▶ _Your objective_
If any record holds an image, omit the image and print the rest exactly.

▶ _Document images with source code_
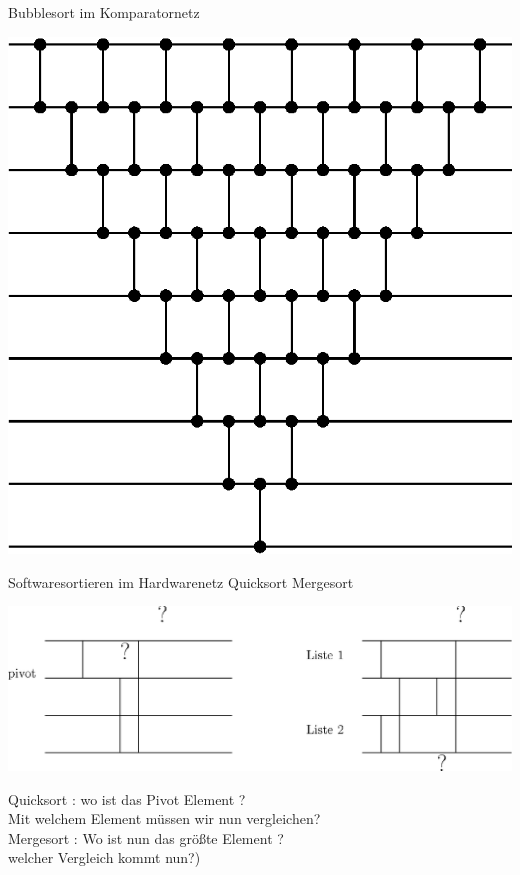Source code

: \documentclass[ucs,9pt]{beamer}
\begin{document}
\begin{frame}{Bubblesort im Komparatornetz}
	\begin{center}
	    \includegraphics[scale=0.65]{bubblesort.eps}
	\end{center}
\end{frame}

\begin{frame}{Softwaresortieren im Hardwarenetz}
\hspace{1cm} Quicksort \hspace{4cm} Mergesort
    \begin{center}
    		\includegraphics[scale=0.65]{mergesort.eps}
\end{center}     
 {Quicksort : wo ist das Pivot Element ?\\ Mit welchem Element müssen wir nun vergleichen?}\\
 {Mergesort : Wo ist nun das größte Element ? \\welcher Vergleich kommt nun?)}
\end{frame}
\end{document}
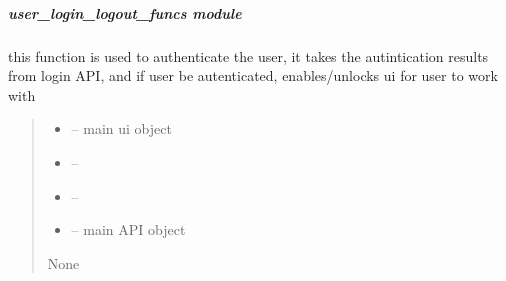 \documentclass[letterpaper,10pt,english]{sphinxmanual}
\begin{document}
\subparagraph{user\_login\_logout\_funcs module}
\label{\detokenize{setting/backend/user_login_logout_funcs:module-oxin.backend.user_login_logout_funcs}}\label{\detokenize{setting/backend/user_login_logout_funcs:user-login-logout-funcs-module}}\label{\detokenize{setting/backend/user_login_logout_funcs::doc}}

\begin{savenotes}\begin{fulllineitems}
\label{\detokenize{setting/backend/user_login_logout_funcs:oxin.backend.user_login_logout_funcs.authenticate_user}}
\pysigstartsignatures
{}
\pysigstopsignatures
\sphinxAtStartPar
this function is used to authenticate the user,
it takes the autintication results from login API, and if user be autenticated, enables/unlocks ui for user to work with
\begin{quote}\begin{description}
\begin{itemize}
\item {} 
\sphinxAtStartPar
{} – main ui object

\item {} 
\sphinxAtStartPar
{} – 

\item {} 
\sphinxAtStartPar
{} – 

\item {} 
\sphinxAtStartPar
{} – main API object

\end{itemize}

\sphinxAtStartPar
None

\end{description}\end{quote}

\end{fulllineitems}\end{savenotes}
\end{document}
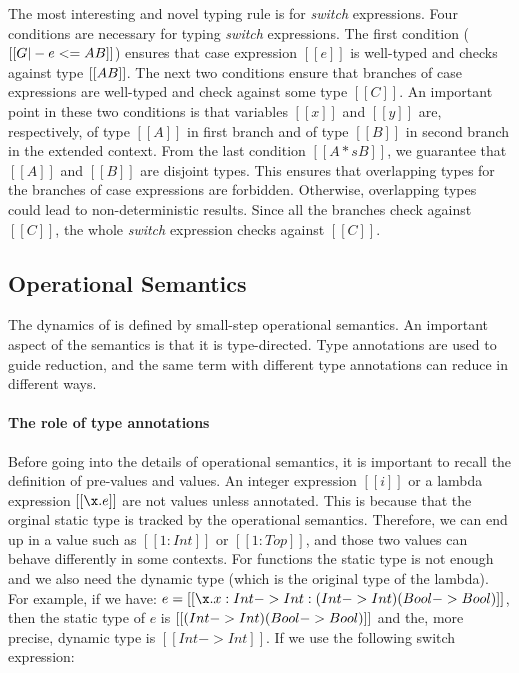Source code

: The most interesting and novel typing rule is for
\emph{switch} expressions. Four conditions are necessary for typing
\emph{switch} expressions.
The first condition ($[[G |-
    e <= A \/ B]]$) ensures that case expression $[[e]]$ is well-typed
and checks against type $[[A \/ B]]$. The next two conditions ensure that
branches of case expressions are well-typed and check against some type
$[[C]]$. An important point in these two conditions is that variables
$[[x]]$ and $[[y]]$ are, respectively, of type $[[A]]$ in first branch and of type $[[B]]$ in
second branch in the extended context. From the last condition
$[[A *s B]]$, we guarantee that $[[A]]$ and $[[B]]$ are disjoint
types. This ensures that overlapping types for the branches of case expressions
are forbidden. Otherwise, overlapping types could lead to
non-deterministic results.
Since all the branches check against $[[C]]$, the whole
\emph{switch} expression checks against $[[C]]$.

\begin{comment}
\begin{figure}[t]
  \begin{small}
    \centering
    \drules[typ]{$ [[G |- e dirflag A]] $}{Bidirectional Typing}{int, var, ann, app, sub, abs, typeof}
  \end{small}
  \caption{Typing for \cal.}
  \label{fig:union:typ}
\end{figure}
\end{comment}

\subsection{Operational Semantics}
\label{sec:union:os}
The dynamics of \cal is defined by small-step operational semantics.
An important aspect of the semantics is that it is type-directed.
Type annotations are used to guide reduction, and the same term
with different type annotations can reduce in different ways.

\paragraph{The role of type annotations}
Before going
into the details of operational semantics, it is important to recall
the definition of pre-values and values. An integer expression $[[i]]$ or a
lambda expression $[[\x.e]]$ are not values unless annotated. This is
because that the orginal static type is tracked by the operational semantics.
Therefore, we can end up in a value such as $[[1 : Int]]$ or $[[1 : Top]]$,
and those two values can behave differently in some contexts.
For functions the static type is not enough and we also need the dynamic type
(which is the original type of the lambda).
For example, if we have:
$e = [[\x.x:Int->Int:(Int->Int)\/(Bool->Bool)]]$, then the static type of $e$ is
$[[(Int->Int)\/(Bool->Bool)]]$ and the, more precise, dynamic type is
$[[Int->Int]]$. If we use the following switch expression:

▶ _Response to this exercise_
Source code

: \documentclass[ucs,9pt]{beamer}
\begin{document}
\begin{frame}{Bubblesort im Komparatornetz}
	\begin{center}
	    \includegraphics[scale=0.65]{bubblesort.eps}
	\end{center}
\end{frame}

\begin{frame}{Softwaresortieren im Hardwarenetz}
\hspace{1cm} Quicksort \hspace{4cm} Mergesort
    \begin{center}
    		\includegraphics[scale=0.65]{mergesort.eps}
\end{center}     
 {Quicksort : wo ist das Pivot Element ?\\ Mit welchem Element müssen wir nun vergleichen?}\\
 {Mergesort : Wo ist nun das größte Element ? \\welcher Vergleich kommt nun?)}
\end{frame}
\end{document}
 \documentclass[letterpaper,10pt,english]{sphinxmanual}
\begin{document}
\subparagraph{user\_login\_logout\_funcs module}
\label{\detokenize{setting/backend/user_login_logout_funcs:module-oxin.backend.user_login_logout_funcs}}\label{\detokenize{setting/backend/user_login_logout_funcs:user-login-logout-funcs-module}}\label{\detokenize{setting/backend/user_login_logout_funcs::doc}}

\begin{savenotes}\begin{fulllineitems}
\label{\detokenize{setting/backend/user_login_logout_funcs:oxin.backend.user_login_logout_funcs.authenticate_user}}
\pysigstartsignatures
{}
\pysigstopsignatures
\sphinxAtStartPar
this function is used to authenticate the user,
it takes the autintication results from login API, and if user be autenticated, enables/unlocks ui for user to work with
\begin{quote}\begin{description}
\begin{itemize}
\item {} 
\sphinxAtStartPar
{} – main ui object

\item {} 
\sphinxAtStartPar
{} – 

\item {} 
\sphinxAtStartPar
{} – 

\item {} 
\sphinxAtStartPar
{} – main API object

\end{itemize}

\sphinxAtStartPar
None

\end{description}\end{quote}

\end{fulllineitems}\end{savenotes}
\end{document}
Source code

: The most interesting and novel typing rule is for
\emph{switch} expressions. Four conditions are necessary for typing
\emph{switch} expressions.
The first condition ($[[G |-
    e <= A \/ B]]$) ensures that case expression $[[e]]$ is well-typed
and checks against type $[[A \/ B]]$. The next two conditions ensure that
branches of case expressions are well-typed and check against some type
$[[C]]$. An important point in these two conditions is that variables
$[[x]]$ and $[[y]]$ are, respectively, of type $[[A]]$ in first branch and of type $[[B]]$ in
second branch in the extended context. From the last condition
$[[A *s B]]$, we guarantee that $[[A]]$ and $[[B]]$ are disjoint
types. This ensures that overlapping types for the branches of case expressions
are forbidden. Otherwise, overlapping types could lead to
non-deterministic results.
Since all the branches check against $[[C]]$, the whole
\emph{switch} expression checks against $[[C]]$.

\begin{comment}
\begin{figure}[t]
  \begin{small}
    \centering
    \drules[typ]{$ [[G |- e dirflag A]] $}{Bidirectional Typing}{int, var, ann, app, sub, abs, typeof}
  \end{small}
  \caption{Typing for \cal.}
  \label{fig:union:typ}
\end{figure}
\end{comment}

\subsection{Operational Semantics}
\label{sec:union:os}
The dynamics of \cal is defined by small-step operational semantics.
An important aspect of the semantics is that it is type-directed.
Type annotations are used to guide reduction, and the same term
with different type annotations can reduce in different ways.

\paragraph{The role of type annotations}
Before going
into the details of operational semantics, it is important to recall
the definition of pre-values and values. An integer expression $[[i]]$ or a
lambda expression $[[\x.e]]$ are not values unless annotated. This is
because that the orginal static type is tracked by the operational semantics.
Therefore, we can end up in a value such as $[[1 : Int]]$ or $[[1 : Top]]$,
and those two values can behave differently in some contexts.
For functions the static type is not enough and we also need the dynamic type
(which is the original type of the lambda).
For example, if we have:
$e = [[\x.x:Int->Int:(Int->Int)\/(Bool->Bool)]]$, then the static type of $e$ is
$[[(Int->Int)\/(Bool->Bool)]]$ and the, more precise, dynamic type is
$[[Int->Int]]$. If we use the following switch expression:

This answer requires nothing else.